Possible toll leads to uncertainty for commercial trucks through Halalt FN

B.C.’s Ministry of Highways says it will recommend an alternative route should there be a disruption of traffic

B.C.’s Ministry of Highways says it will recommend an alternative route should there be a disruption of traffic on Highway 1A between the Trans Canada Highway and Crofton through the Halalt First Nation Reserve.

The Halalt announced in a letter dated April 5 that they intend to start charging tolls on commercial traffic passing through their territory, after having passed a bylaw March 7 for the regulation of traffic through the reserve.

As of Monday, May 4 no tolls were in effect and no disruption to traffic had taken place. Nor has notification been received by North Cowichan or the province as to when tolls might be charged for commercial vehicles passing through the reserve.

Requests for clarification from the Halalt First Nation have not been answered.

In a letter from Halalt Chief James Thomas and supporting documentation the Halalt say residential traffic is welcomed through their village, but that commercial traffic will be charged either $150 ‘per commercial transportation vehicle’ or a rate ‘agreed upon application to the Chief and Council, payable on a monthly basis.’

The decision to regulate traffic and charge tolls is in response to “a long standing trespass that has gone unaddressed by the Ministry of Transportation,” says the letter from Chief Thomas.

There are reports that some commercial vehicles began avoiding the Westholme Road section of Route 1A where it passes through the Halalt First Nations territory over concerns the toll might be charged.

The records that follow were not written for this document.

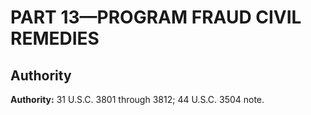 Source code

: # PART 13—PROGRAM FRAUD CIVIL REMEDIES


## Authority

**Authority:** 31 U.S.C. 3801 through 3812; 44 U.S.C. 3504 note.


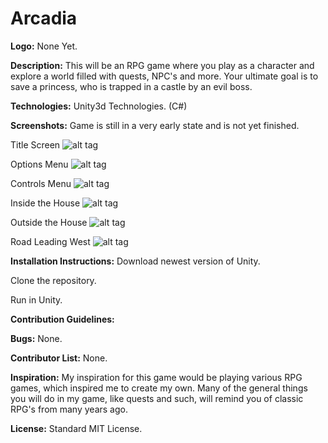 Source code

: # Arcadia

<b>Logo:</b>
None Yet.

<b>Description:</b>
This will be an RPG game where you play as a character and explore a world filled with quests, NPC's and more. Your ultimate goal is to save a princess, who is trapped in a castle by an evil boss.

<b>Technologies:</b>
Unity3d Technologies. (C#)

<b>Screenshots:</b>
Game is still in a very early state and is not yet finished.

Title Screen
![alt tag](http://i.imgur.com/uk6sdhZ.png)

Options Menu
![alt tag](http://i.imgur.com/XBnsRSM.png)

Controls Menu
![alt tag](http://i.imgur.com/EYM7QKT.png)

Inside the House
![alt tag](http://i.imgur.com/VWtgSQD.png)

Outside the House
![alt tag](http://i.imgur.com/yqB8S9b.png)

Road Leading West
![alt tag](http://i.imgur.com/DHzXqYM.png)

<b>Installation Instructions:</b>
Download newest version of Unity.

Clone the repository.

Run in Unity.


<b>Contribution Guidelines:</b>


<b>Bugs:</b>
None.

<b>Contributor List:</b>
None.

<b>Inspiration:</b>
My inspiration for this game would be playing various RPG games, which inspired me to create my own. Many of the general things you will do in my game, like quests and such, will remind you of classic RPG's from many years ago.

<b>License:</b>
Standard MIT License.
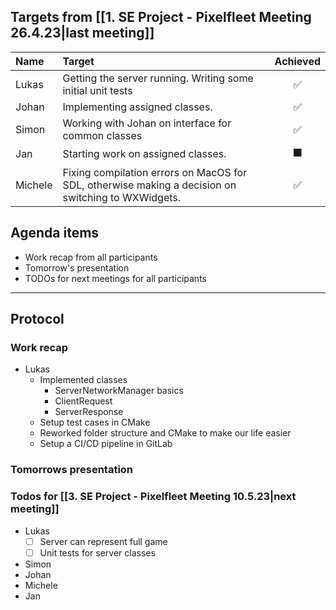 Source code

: ## Targets from [[1. SE Project - Pixelfleet Meeting 26.4.23|last meeting]]
| Name | Target | Achieved |
| :--- | :----- | :-------: |
| Lukas | Getting the server running. Writing some initial unit tests | ✅ |
| Johan | Implementing assigned classes. | ✅ |
| Simon | Working with Johan on interface for common classes | ✅ |
| Jan | Starting work on assigned classes. | ⬛ | 
| Michele | Fixing compilation errors on MacOS for SDL, otherwise making a decision on switching to WXWidgets. | ✅ |

## Agenda items
- Work recap from all participants
- Tomorrow's presentation
- TODOs for next meetings for all participants

---

## Protocol

### Work recap
- Lukas
	- Implemented classes 
		- ServerNetworkManager basics
		- ClientRequest
		- ServerResponse
	- Setup test cases in CMake
	- Reworked folder structure and CMake to make our life easier
	- Setup a CI/CD pipeline in GitLab


### Tomorrows presentation


### Todos for [[3. SE Project - Pixelfleet Meeting 10.5.23|next meeting]]
- Lukas
	- [ ] Server can represent full game
	- [ ] Unit tests for server classes
- Simon
- Johan
- Michele
- Jan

The only feasible routes to Crofton from Highway 1 other than Route 1A would be: along Herd Road, then York Ave. through Crofton; or down Henry Road, skirting the town of Chemainus, then along Chemainus Road to Crofton Road.

North Cowichan’s Director of Engineering and Operations David Conway said those routes are up to arterial standards and that additional heavy commercial traffic would not cause deterioration of the roadways.


People would have to be notified of the changed traffic pattern. “Obviously, from a traffic point of view, it’s a significant increase through neighbourhoods that are not used to it,” Conway said.